BEIJING (Reuters) - China’s national security regulations and industrial policies are at odds with its reform goals, a U.S. business lobby said on Friday, urging Beijing to rein in protectionism and keep the country competitive in the global economy.
The American Chamber of Commerce in China said in its annual China business climate paper that such policies had “led to doubt about the government’s intentions to reform and open the economy”.
“Our members implore the government to move forward in developing an environment that encourages fair and market-based innovation,” chamber chairman James Zimmerman said in the paper.
China has repeatedly vowed to open its market more widely to foreign investment, though business groups complain progress has been slow.
Beijing has also put forward so-called Internet Plus and Made in China 2025 strategies, which aim to make Chinese firms world technology leaders and call for progressive increases in domestic components in priority industries such as robotics.
Those policies, concerns over antitrust investigations and a series of new and draft security laws and regulations have heightened fears of protectionism.
“If you really do have policies that are going to favour the (domestic) champions at the risk of shutting people out of the market, that’s discrimination,” Zimmerman told reporters at a briefing on the paper.
Zimmerman also said internet restrictions were hampering business and that free flow of information was critical to China’s effort to promote innovation.
Chinese officials say their policies do not unfairly target foreign companies. Premier Li Keqiang has said China will ramp up efforts to bolster intellectual property rights protection to attract more foreign investment.
Chamber members remained “disappointed” with the slow pace of reform and perceptions that there have been “limited efforts” to truly open the market, the paper said.
China’s economy grew at 6.7 percent in the first quarter from the previous year, its slowest pace in seven years, though some indicators point to nascent signs the slowdown in the world’s second largest economy may be bottoming out.
The chamber has said that the slowdown was hitting profits at foreign firms and nearly half of its members in a 2016 survey expect growth this year to be lower than 6.25 percent.

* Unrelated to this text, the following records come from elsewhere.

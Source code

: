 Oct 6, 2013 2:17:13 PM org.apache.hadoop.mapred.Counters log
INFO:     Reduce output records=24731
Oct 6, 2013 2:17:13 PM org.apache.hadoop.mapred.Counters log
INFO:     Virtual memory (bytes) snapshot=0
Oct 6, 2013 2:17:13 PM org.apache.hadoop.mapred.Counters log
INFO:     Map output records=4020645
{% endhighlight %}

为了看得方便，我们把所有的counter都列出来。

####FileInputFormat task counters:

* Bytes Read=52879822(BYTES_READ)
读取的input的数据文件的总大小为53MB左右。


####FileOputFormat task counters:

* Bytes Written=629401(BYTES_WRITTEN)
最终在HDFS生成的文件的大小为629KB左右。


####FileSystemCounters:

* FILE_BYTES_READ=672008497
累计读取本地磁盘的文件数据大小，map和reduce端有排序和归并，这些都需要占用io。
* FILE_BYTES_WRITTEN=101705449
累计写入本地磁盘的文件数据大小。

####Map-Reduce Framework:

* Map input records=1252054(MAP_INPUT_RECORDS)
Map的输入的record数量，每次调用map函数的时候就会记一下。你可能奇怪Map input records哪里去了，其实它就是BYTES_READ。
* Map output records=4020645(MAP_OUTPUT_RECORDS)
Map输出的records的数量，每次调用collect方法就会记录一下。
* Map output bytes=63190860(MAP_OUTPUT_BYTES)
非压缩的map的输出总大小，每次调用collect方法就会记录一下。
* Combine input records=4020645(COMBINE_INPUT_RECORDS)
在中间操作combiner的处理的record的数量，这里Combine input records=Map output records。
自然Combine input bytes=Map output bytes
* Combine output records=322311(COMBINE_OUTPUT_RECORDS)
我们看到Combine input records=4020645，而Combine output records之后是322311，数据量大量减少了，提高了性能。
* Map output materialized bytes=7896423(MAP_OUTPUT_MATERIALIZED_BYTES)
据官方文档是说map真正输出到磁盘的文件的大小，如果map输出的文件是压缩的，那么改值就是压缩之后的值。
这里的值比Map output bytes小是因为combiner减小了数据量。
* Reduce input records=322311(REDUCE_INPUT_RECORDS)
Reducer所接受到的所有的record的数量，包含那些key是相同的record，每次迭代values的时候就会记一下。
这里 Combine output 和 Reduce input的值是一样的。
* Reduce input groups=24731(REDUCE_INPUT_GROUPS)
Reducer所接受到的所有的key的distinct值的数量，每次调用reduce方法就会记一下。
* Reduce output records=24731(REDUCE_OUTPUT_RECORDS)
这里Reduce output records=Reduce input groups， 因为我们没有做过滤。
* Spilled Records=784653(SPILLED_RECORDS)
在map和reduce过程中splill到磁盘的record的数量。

Frustration has also been mounting over slow progress on a U.S.-China investment treaty that would shrink the number of sectors closed to American investors. China has missed deadlines to submit offers for the treaty.
Randal Phillips, a chamber vice chairman, told reporters that the treaty would help make up for China’s failure to fully integrate its market with intentional norms after its World Trade Organization accession 15 years ago.
“China’s use of its market and its use of regulatory supervision blow a hole right through what WTO provides. So, there needs to be a new mechanism to have a higher degree of transparency and predictability,” he said.